Реакционные перевороты правомерно назвать политическими антиреволюциями, но этот термин вряд ли может укорениться в науке.

В условиях социального регрессивного развития (деградации общества в целом) реакционные перевороты представляют собой социальные антиреволюции, когда власть переходит в руки антиреволюционного класса, вершащего дело регресса: установление монархии в Риме в I веке до н. э., в североитальянских государствах – в XIV-XVI веках, фактическое исчезновение центральной власти в Речи Посполитой в XVII веке.

То же можно сказать и о культурных революциях и антиреволюциях, хотя их связь с изменением базиса более свободна. Прогресс общества рано или поздно приводит к культурным революциям; регресс – к культурным антиреволюциям. В философии, например, ясно видны взлеты VI-IV веков до н. э. (от Фалеса до Аристотеля); XI – начала XIV веков (от Абеляра до Оккама) и XVI – первой половины XIX веков н. э. (от Ф Бэкона до Маркса) и сменившие их падения, особенно глубокие на излете Античности (после Плотина), в Италии после конца Ренессанса и на Западе во второй половине XX века, которые привели к почти полной гибели философии.

Своеобразное положение занимают революции в технике. Производственные отношения стимулируют труд людей и их мысль; мысль побуждает к изобретению новых орудий труда, с помощью которых осваиваются новые формы хозяйства. Реализация мысли – новая техника – будучи применена в производстве, увеличивает производительность труда и тем самым ставит под вопрос старые производственные отношения.

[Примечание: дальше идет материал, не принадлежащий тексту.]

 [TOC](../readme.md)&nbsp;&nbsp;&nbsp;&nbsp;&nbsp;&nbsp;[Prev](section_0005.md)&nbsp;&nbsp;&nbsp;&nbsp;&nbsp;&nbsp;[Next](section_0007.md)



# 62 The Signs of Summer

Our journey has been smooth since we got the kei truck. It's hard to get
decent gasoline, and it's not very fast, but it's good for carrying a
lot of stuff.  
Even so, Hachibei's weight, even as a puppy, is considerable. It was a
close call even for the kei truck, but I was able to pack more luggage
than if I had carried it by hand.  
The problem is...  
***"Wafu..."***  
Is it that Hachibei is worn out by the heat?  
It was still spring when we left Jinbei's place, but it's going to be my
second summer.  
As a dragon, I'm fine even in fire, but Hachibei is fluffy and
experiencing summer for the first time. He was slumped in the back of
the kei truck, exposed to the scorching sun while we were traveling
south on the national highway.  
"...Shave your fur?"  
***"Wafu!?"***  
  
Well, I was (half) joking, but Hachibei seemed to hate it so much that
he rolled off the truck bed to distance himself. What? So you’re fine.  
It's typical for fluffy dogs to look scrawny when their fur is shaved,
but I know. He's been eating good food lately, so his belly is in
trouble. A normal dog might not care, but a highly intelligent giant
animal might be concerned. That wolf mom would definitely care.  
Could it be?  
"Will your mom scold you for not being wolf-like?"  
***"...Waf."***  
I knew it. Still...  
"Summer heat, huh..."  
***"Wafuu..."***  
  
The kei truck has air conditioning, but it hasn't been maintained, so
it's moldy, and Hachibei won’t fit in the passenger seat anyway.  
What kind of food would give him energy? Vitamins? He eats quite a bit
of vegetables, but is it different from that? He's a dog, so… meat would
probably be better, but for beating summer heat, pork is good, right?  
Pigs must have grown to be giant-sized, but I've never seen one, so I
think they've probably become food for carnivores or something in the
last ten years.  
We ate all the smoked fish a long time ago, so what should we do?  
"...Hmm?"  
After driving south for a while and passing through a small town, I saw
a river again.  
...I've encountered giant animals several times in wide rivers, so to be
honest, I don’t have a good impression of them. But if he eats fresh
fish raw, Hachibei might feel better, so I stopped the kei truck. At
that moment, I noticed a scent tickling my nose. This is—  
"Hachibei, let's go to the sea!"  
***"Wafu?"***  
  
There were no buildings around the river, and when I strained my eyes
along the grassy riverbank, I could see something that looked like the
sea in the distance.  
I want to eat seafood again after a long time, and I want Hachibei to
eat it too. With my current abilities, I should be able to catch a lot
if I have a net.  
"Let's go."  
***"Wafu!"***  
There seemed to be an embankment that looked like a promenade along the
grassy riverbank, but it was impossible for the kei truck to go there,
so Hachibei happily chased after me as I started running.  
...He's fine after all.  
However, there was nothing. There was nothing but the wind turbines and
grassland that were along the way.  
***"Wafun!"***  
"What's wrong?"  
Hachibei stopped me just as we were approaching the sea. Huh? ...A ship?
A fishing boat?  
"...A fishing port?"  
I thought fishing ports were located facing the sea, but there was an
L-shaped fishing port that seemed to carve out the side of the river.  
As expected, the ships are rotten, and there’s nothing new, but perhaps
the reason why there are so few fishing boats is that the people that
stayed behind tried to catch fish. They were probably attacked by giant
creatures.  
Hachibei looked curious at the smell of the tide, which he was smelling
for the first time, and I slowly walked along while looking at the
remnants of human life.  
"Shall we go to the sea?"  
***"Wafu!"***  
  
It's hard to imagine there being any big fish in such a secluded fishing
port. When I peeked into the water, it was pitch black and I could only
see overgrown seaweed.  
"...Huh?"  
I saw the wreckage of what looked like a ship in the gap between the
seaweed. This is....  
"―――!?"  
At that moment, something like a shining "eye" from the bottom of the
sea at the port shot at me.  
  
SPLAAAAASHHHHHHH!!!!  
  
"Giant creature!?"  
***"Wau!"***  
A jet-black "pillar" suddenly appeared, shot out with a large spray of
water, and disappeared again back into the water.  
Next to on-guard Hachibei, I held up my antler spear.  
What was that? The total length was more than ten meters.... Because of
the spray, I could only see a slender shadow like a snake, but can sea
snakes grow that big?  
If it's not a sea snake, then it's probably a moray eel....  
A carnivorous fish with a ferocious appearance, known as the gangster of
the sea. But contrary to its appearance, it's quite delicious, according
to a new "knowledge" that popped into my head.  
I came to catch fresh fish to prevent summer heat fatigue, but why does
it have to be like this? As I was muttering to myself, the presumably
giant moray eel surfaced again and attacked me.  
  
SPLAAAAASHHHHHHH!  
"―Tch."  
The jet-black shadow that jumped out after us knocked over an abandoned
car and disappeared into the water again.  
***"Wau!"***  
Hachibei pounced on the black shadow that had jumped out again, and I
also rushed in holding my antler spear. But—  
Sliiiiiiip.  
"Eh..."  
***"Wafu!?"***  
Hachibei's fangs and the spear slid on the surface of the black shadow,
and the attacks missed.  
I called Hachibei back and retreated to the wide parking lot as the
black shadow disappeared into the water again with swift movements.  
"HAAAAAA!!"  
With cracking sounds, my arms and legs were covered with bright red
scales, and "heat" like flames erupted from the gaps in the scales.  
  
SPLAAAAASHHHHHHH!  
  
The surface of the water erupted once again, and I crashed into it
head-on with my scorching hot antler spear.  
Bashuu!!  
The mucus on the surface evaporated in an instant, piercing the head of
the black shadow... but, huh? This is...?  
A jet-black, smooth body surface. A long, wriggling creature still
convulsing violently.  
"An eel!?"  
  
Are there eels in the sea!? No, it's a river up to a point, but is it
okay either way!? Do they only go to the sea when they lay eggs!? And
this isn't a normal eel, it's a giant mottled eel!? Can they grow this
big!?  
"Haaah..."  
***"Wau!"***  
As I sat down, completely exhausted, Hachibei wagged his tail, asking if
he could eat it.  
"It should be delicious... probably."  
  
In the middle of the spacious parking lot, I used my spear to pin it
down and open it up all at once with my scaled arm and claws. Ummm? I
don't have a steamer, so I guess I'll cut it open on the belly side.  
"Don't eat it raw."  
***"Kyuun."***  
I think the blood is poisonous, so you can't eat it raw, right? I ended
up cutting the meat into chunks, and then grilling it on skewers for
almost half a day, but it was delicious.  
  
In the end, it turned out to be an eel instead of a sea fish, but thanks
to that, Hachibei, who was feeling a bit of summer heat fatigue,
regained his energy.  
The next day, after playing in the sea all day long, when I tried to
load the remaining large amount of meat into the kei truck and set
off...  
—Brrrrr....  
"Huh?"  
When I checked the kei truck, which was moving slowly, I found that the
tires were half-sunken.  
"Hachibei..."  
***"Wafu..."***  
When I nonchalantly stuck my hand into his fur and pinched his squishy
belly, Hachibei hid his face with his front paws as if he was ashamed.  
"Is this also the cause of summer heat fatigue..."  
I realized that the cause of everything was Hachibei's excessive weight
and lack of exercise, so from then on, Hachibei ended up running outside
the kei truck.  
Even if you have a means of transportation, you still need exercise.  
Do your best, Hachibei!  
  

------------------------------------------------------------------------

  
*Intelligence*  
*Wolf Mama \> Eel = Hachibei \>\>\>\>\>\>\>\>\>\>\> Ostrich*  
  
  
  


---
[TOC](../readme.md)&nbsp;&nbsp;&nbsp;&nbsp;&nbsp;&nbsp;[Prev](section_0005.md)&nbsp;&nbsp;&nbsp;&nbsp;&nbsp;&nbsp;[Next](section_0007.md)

Техническая революция сопровождала возникновение классового общества из предклассового и капиталистического из докапиталистического – два наиболее крупных перелома в истории человечества, часто (как у Дж. Д. Бернала) считающиеся единственными

Возможно, что такова и социальная роль НТР. Автоматизация производства, избавляющая работника от непосредственного контакта с предметом труда и оставляющая ему управленческие функции, очевидно, потребует в скором времени упразднения эксплуатации и замены классового общества бесклассовым.